I have spent a significant amount of time thinking about why I drank wine last Friday. While there is a very simple truth at play (I like the numbness wine used to provide), I’ve been contemplating a deeper understanding of Why Now? What was the trigger?

I’m pretty sure it’s Self Destruction. As so many of us have written in our posts and comments, one of the major hopes in Not Drinking is to “have more energy to devote to my goals for my life ahead” (thanks Debbie) and that “not drinking gives me the space and capacity to address” how to be happier (thanks Lilly). 

While this job has come with unforeseen challenges, a much bigger issue for me is that this job really IS one of my goals. A career really IS the one of those things that I think will make me happier. … I got what I wished for and now, well, WTF.

I am afraid of failing at this job. I am afraid of being FOUND OUT as an impostor.
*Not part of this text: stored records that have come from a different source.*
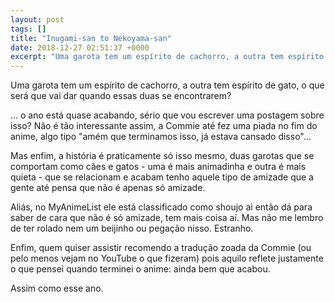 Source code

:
 ```yaml
---
layout: post
tags: []
title: "Inugami-san to Nekoyama-san"
date: 2018-12-27 02:51:37 +0000
excerpt: "Uma garota tem um espírito de cachorro, a outra tem espírito de gato, o que será que vai dar quando essas duas se encontrarem?  … o ano..."
---
```


Uma garota tem um espírito de cachorro, a outra tem espírito de gato, o que será que vai dar quando essas duas se encontrarem?

… o ano está quase acabando, sério que vou escrever uma postagem sobre isso? Não é tão interessante assim, a Commie até fez uma piada no fim do anime, algo tipo "amém que terminamos isso, já estava cansado disso"...

Mas enfim, a história é praticamente só isso mesmo, duas garotas que se comportam como cães e gatos - uma é mais animadinha e outra é mais quieta - que se relacionam e acabam tenho aquele tipo de amizade que a gente até pensa que não é apenas só amizade.

Aliás, no MyAnimeList ele está classificado como shoujo ai então dá para saber de cara que não é só amizade, tem mais coisa aí. Mas não me lembro de ter rolado nem um beijinho ou pegação nisso. Estranho.

Enfim, quem quiser assistir recomendo a tradução zoada da Commie (ou pelo menos vejam no YouTube o que fizeram) pois aquilo reflete justamente o que pensei quando terminei o anime: ainda bem que acabou.

Assim como esse ano. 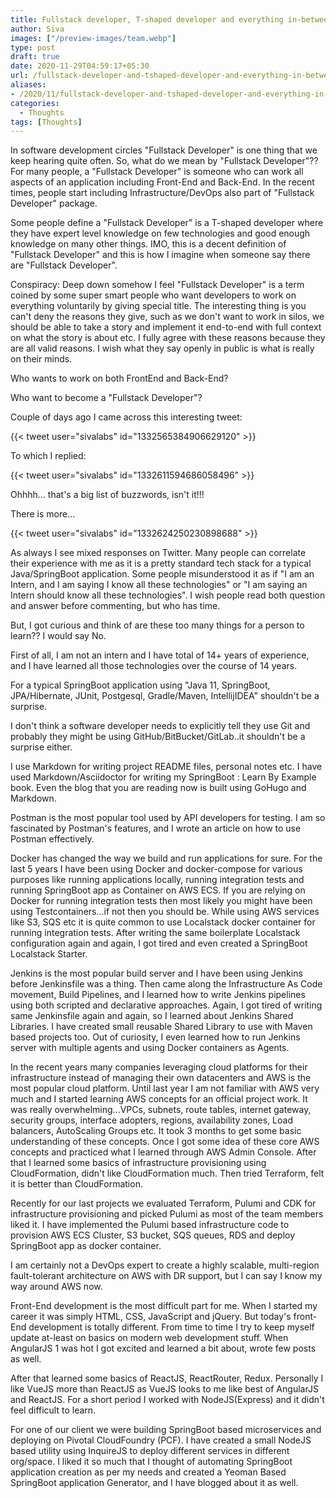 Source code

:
 ```yaml
---
title: Fullstack developer, T-shaped developer and everything in-between
author: Siva
images: ["/preview-images/team.webp"]
type: post
draft: true
date: 2020-11-29T04:59:17+05:30
url: /fullstack-developer-and-tshaped-developer-and-everything-in-between/
aliases:
- /2020/11/fullstack-developer-and-tshaped-developer-and-everything-in-between/
categories:
  - Thoughts
tags: [Thoughts]
---
```


In software development circles "Fullstack Developer" is one thing that we keep hearing quite often.
So, what do we mean by "Fullstack Developer"?? 
For many people, a "Fullstack Developer" is someone who can work all aspects of an application including Front-End and Back-End.
In the recent times, people start including Infrastructure/DevOps also part of "Fullstack Developer" package.

Some people define a "Fullstack Developer" is a T-shaped developer where they have expert level knowledge on few technologies and good enough knowledge on many other things.
IMO, this is a decent definition of "Fullstack Developer" and this is how I imagine when someone say there are "Fullstack Developer". 

Conspiracy:
Deep down somehow I feel "Fullstack Developer" is a term coined by some super smart people who want developers to work on everything voluntarily by giving special title.
The interesting thing is you can't deny the reasons they give, such as we don't want to work in silos, 
we should be able to take a story and implement it end-to-end with full context on what the story is about etc.
I fully agree with these reasons because they are all valid reasons. I wish what they say openly in public is what is really on their minds. 

Who wants to work on both FrontEnd and Back-End?

Who want to become a "Fullstack Developer"?

Couple of days ago I came across this interesting tweet:

{{< tweet user="sivalabs" id="1332565384906629120" >}}

To which I replied:

{{< tweet user="sivalabs" id="1332611594686058496" >}}

Ohhhh... that's a big list of buzzwords, isn't it!!!

There is more...

{{< tweet user="sivalabs" id="1332624250230898688" >}}

As always I see mixed responses on Twitter. Many people can correlate their experience with me as it is a pretty standard tech stack for a typical Java/SpringBoot application.
Some people misunderstood it as if "I am an Intern, and I am saying I know all these technologies" or "I am saying an Intern should know all these technologies".
I wish people read both question and answer before commenting, but who has time.

But, I got curious and think of are these too many things for a person to learn?? I would say No.

First of all, I am not an intern and I have total of 14+ years of experience, and I have learned all those technologies over the course of 14 years.

For a typical SpringBoot application using "Java 11, SpringBoot, JPA/Hibernate, JUnit, Postgesql, Gradle/Maven, IntellijIDEA" shouldn't be a surprise.

I don't think a software developer needs to explicitly tell they use Git and probably they might be using GitHub/BitBucket/GitLab..it shouldn't be a surprise either.

I use Markdown for writing project README files, personal notes etc. I have used Markdown/Asciidoctor for writing my SpringBoot : Learn By Example book.
Even the blog that you are reading now is built using GoHugo and Markdown.

Postman is the most popular tool used by API developers for testing. I am so fascinated by Postman's features, and I wrote an article on how to use Postman effectively.

Docker has changed the way we build and run applications for sure. 
For the last 5 years I have been using Docker and docker-compose for various purposes like running applications locally, running integration tests and running SpringBoot app as Container on AWS ECS.
If you are relying on Docker for running integration tests then most likely you might have been using Testcontainers...if not then you should be.
While using AWS services like S3, SQS etc it is quite common to use Localstack docker container for running integration tests. 
After writing the same boilerplate Localstack configuration again and again, I got tired and even created a SpringBoot Localstack Starter.

Jenkins is the most popular build server and I have been using Jenkins before Jenkinsfile was a thing.
Then came along the Infrastructure As Code movement, Build Pipelines, and I learned how to write Jenkins pipelines using both scripted and declarative approaches. 
Again, I got tired of writing same Jenkinsfile again and again, so I learned about Jenkins Shared Libraries. I have created small reusable Shared Library to use with Maven based projects too.
Out of curiosity, I even learned how to run Jenkins server with multiple agents and using Docker containers as Agents. 

In the recent years many companies leveraging cloud platforms for their infrastructure instead of managing their own datacenters and AWS is the most popular cloud platform.
Until last year I am not familiar with AWS very much and I started learning AWS concepts for an official project work.
It was really overwhelming...VPCs, subnets, route tables, internet gateway, security groups, interface adopters, regions, availability zones, Load balancers, AutoScaling Groups etc.
It took 3 months to get some basic understanding of these concepts. Once I got some idea of these core AWS concepts and practiced what I learned through AWS Admin Console.
After that I learned some basics of infrastructure provisioning using CloudFormation, didn't like CloudFormation much. Then tried Terraform, felt it is better than CloudFormation.

Recently for our last projects we evaluated Terraform, Pulumi and CDK for infrastructure provisioning and picked Pulumi as most of the team members liked it.
I have implemented the Pulumi based infrastructure code to provision AWS ECS Cluster, S3 bucket, SQS queues, RDS and deploy SpringBoot app as docker container.

I am certainly not a DevOps expert to create a highly scalable, multi-region fault-tolerant architecture on AWS with DR support, but I can say I know my way around AWS now.

Front-End development is the most difficult part for me. When I started my career it was simply HTML, CSS, JavaScript and jQuery.
But today's front-End development is totally different. From time to time I try to keep myself update at-least on basics on modern web development stuff.
When AngularJS 1 was hot I got excited and learned a bit about, wrote few posts as well. 

After that learned some basics of ReactJS, ReactRouter, Redux. Personally I like VueJS more than ReactJS as VueJS looks to me like best of AngularJS and ReactJS.
For a short period I worked with NodeJS(Express) and it didn't feel difficult to learn.

For one of our client we were building SpringBoot based microservices and deploying on Pivotal CloudFoundry (PCF).
I have created a small NodeJS based utility using InquireJS to deploy different services in different org/space.
I liked it so much that I thought of automating SpringBoot application creation as per my needs and created a Yeoman Based SpringBoot application Generator, and I have blogged about it as well.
While many women in the workplace wrestle with this “Impostor Syndrome“, my decision to leave the workforce for 10 years heightens this fear for me. Almost all of my new colleagues are in their late 20s/early 30s. So while I LOOK like I should have institutional knowledge and focus, they’re the actual rock stars. I’m the impostor trying to distract them with a tone of certitude and an air of wisdom, all the while desperately running to catch up.

I attributed getting this job to my sobriety. If I drink, I can attribute failing at this job to a lack of sobriety, rather than what I’m really afraid of: I just wasn’t up to the challenge.


7 thoughts on “The Impostor Syndrome and Self Destructive Behavior

  1. Wow Sally, that is so insightful. It sounds like you are realizing so much and getting to know yourself well. You continue to inspire me.
    I too am in the “want to quit drinking because I have goals” camp. It’s very difficult– not backing down is the difficult part, but you sound very clear, like you know exactly what you want, and so brave. Thanks for sharing those links, I will check those out.

  2. Yay for smiling co-workers! Other people’s negativity is so energy-sapping… blerugh .. (I made that word up).. I’m rooting for you.. imposter syndrome is alive and well in my mind.. was all the way through my masters thesis (and still even now after getting my B+).. I feel like I was just ‘acting’ and ‘pretending’ to be an academic.. rather than authentically being one. Starting a new job is very unsettling because all the systems are new.. the language people speak isn’t familiar.. but all of that will soon become your normal .. and hopefully you’ll feel more at home in the environment and in your career skin. Sobriety will help bring you authenticity, wine never will. xxxx

    • I loved your AUTHENTICITY post a few weeks back, Mrs. D. It really resonated with me. …. I got a B+ on my Master’s Thesis, too. As you might expect, the interview process for this job did not include questions on my grades, but instead on what I actually learned, which was (thankfully!) quite a lot. … Hope you have gotten through the rainy week sans Mr. D. I’ve been thinking of you.

  3. You are brilliant. Read your blog from start to finish and I just want to keep reading. Lance Dodes, who writes books about addiction, is also helping me big time. Thank you so much for sharing.